Bill O'Flaherty

Biographical details
- Born: Etobicoke, Ontario, Canada

Playing career
- 1967–1970: Clarkson

Coaching career (HC unless noted)
- 1971–1979: Clarkson (assistant)
- 1979–1985: Clarkson
- 1984–1997: Clarkson (Athletic Director)
- 1997–2006: Los Angeles Kings (Dir. of Player Personnel)
- 2006–2007: Pittsburgh Penguins (Scout)
- 2007–2010: Florida Panthers (Dir. of Pro Scouting)

Head coaching record
- Overall: 134-59-12 (.683)

Accomplishments and honors

Championships
- 1981 ECAC Hockey West Region Champion 1981 ECAC Hockey Champion 1982 ECAC Hockey West Region Champion 1982 ECAC Hockey Champion

Awards
- 1981 Spencer Penrose Award

= Bill O'Flaherty =

Canadian ice hockey player

Bill O'Flaherty is a Canadian ice hockey player, coach and executive. He was the head coach of Clarkson for six years before moving on to become the school's athletic director, compiling one of the highest winning percentages in the history of college hockey.

==Career==
Bill O'Flaherty began attending Clarkson in 1967, playing under legendary coach Len Ceglarski for two full seasons and graduating in 1971 with a bachelor's in Humanities. O'Flaherty immediately moved to coaching afterwards, taking a position at Clarkson first under Ceglarski, then Jerry York after the former left to become the head coach at Boston College in 1972. O'Flaherty remained as an assistant until York himself left to take over at Bowling Green and O'Flaherty was chosen as his successor.

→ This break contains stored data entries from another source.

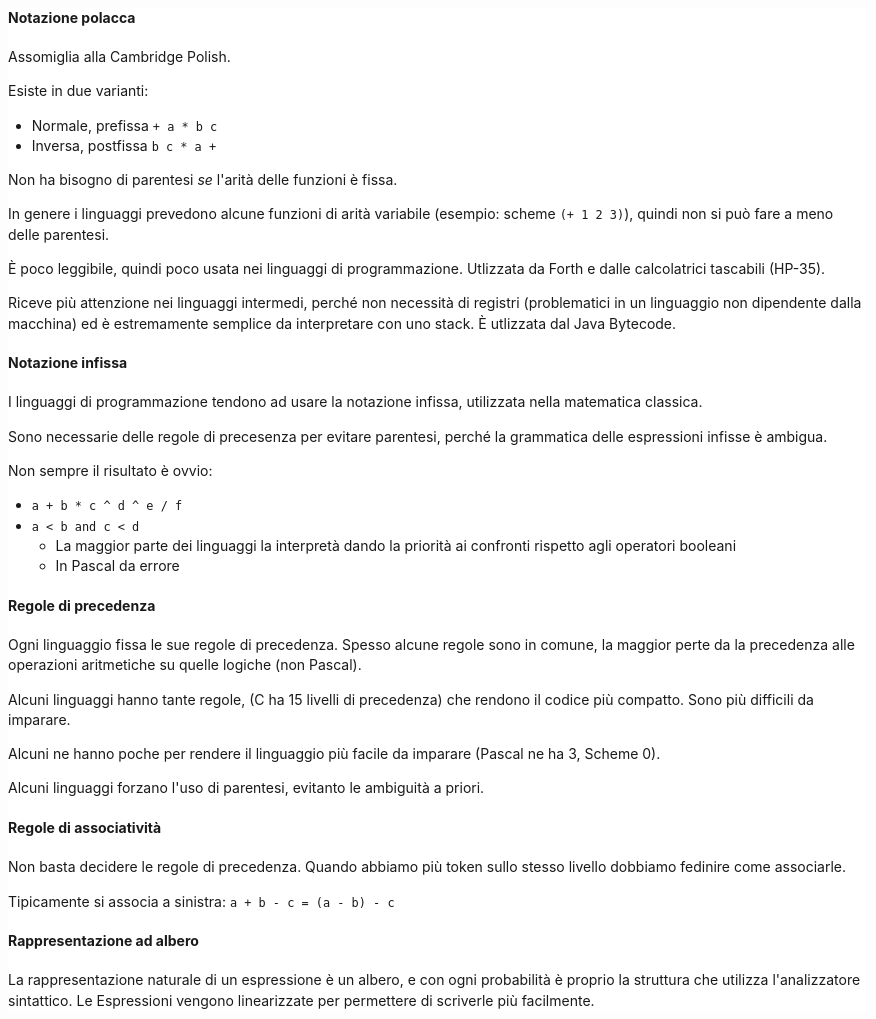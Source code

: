 #### Notazione polacca

Assomiglia alla Cambridge Polish.

Esiste in due varianti:
* Normale, prefissa `+ a * b c`
* Inversa, postfissa `b c * a +`

Non ha bisogno di parentesi *se* l'arità delle funzioni è fissa.

In genere i linguaggi prevedono alcune funzioni di arità variabile (esempio: scheme `(+ 1 2 3)`), quindi non si può fare a meno delle parentesi.

È poco leggibile, quindi poco usata nei linguaggi di programmazione. Utlizzata da Forth e dalle calcolatrici tascabili (HP-35).

Riceve più attenzione nei linguaggi intermedi, perché non necessità di registri (problematici in un linguaggio non dipendente dalla macchina) ed è estremamente semplice da interpretare con uno stack. È utlizzata dal Java Bytecode.

#### Notazione infissa

I linguaggi di programmazione tendono ad usare la notazione infissa, utilizzata nella matematica classica.

Sono necessarie delle regole di precesenza per evitare parentesi, perché la grammatica delle espressioni infisse è ambigua.

Non sempre il risultato è ovvio:
* `a + b * c ^ d ^ e / f`
* `a < b and c < d`
  * La maggior parte dei linguaggi la interpretà dando la priorità ai confronti rispetto agli operatori booleani
  * In Pascal da errore

#### Regole di precedenza

Ogni linguaggio fissa le sue regole di precedenza. Spesso alcune regole sono in comune, la maggior perte da la precedenza alle operazioni aritmetiche su quelle logiche (non Pascal).

Alcuni linguaggi hanno tante regole, (C ha 15 livelli di precedenza) che rendono il codice più compatto. Sono più difficili da imparare.

Alcuni ne hanno poche per rendere il linguaggio più facile da imparare (Pascal ne ha 3, Scheme 0).

Alcuni linguaggi forzano l'uso di parentesi, evitanto le ambiguità a priori.

#### Regole di associatività

Non basta decidere le regole di precedenza. Quando abbiamo più token sullo stesso livello dobbiamo fedinire come associarle.

Tipicamente si associa a sinistra: `a + b - c = (a - b) - c`

#### Rappresentazione ad albero

La rappresentazione naturale di un espressione è un albero, e con ogni probabilità è proprio la struttura che utilizza l'analizzatore sintattico.
Le Espressioni vengono linearizzate per permettere di scriverle più facilmente.
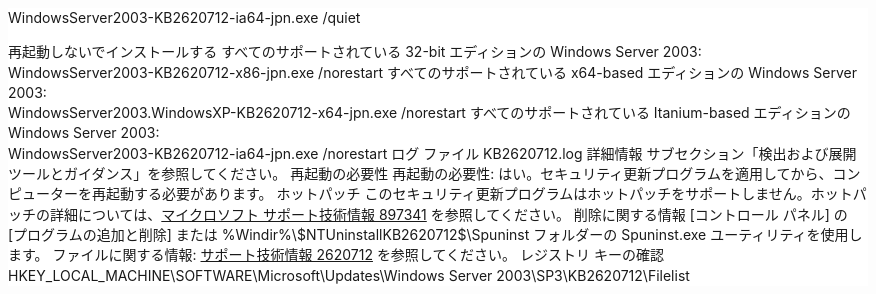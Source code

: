 WindowsServer2003-KB2620712-ia64-jpn.exe /quiet</td>
</tr>
<tr class="even">
<td style="border:1px solid black;">再起動しないでインストールする</td>
<td style="border:1px solid black;">すべてのサポートされている 32-bit エディションの Windows Server 2003:<br />
WindowsServer2003-KB2620712-x86-jpn.exe /norestart</td>
</tr>
<tr class="odd">
<td style="border:1px solid black;"></td>
<td style="border:1px solid black;">すべてのサポートされている x64-based エディションの Windows Server 2003:<br />
WindowsServer2003.WindowsXP-KB2620712-x64-jpn.exe /norestart</td>
</tr>
<tr class="even">
<td style="border:1px solid black;"></td>
<td style="border:1px solid black;">すべてのサポートされている Itanium-based エディションの Windows Server 2003:<br />
WindowsServer2003-KB2620712-ia64-jpn.exe /norestart</td>
</tr>
<tr class="odd">
<td style="border:1px solid black;">ログ ファイル</td>
<td style="border:1px solid black;">KB2620712.log</td>
</tr>
<tr class="even">
<td style="border:1px solid black;">詳細情報</td>
<td style="border:1px solid black;">サブセクション「検出および展開ツールとガイダンス」を参照してください。</td>
</tr>
<tr class="odd">
<td style="border:1px solid black;">再起動の必要性</td>
<td style="border:1px solid black;"></td>
</tr>
<tr class="even">
<td style="border:1px solid black;">再起動の必要性:</td>
<td style="border:1px solid black;">はい。セキュリティ更新プログラムを適用してから、コンピューターを再起動する必要があります。</td>
</tr>
<tr class="odd">
<td style="border:1px solid black;">ホットパッチ</td>
<td style="border:1px solid black;">このセキュリティ更新プログラムはホットパッチをサポートしません。ホットパッチの詳細については、<a href="http://support.microsoft.com/kb/897341/ja">マイクロソフト サポート技術情報 897341</a> を参照してください。</td>
</tr>
<tr class="even">
<td style="border:1px solid black;">削除に関する情報</td>
<td style="border:1px solid black;">[コントロール パネル] の [プログラムの追加と削除] または %Windir%\$NTUninstallKB2620712$\Spuninst フォルダーの Spuninst.exe ユーティリティを使用します。</td>
</tr>
<tr class="odd">
<td style="border:1px solid black;">ファイルに関する情報:</td>
<td style="border:1px solid black;"><a href="http://support.microsoft.com/kb/2620712/ja">サポート技術情報 2620712</a> を参照してください。</td>
</tr>
<tr class="even">
<td style="border:1px solid black;">レジストリ キーの確認</td>
<td style="border:1px solid black;">HKEY_LOCAL_MACHINE\SOFTWARE\Microsoft\Updates\Windows Server 2003\SP3\KB2620712\Filelist</td>
</tr>
</tbody>
</table>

O'Flaherty had immediate and consistent success with the Golden Knights, winning 21 games in his first season (1979–80) and continuing that trend for his entire tenure. In his second and third seasons O'Flaherty got Clarkson 26-wins which provided the team with their only 2 back-to-back ECAC Hockey regular season titles in school history and getting them to their first NCAA tournament in over a decade. In six seasons behind the bench O'Flaherty provided five 20-win seasons, 6 winning records, 3 NCAA tournament berths, and 2 conference regular season titles. O'Flaherty was awarded the Spencer Penrose Award in 1981 for prompting Clarkson to a superb season, the fourth consecutive coach at Clarkson to earn the honour.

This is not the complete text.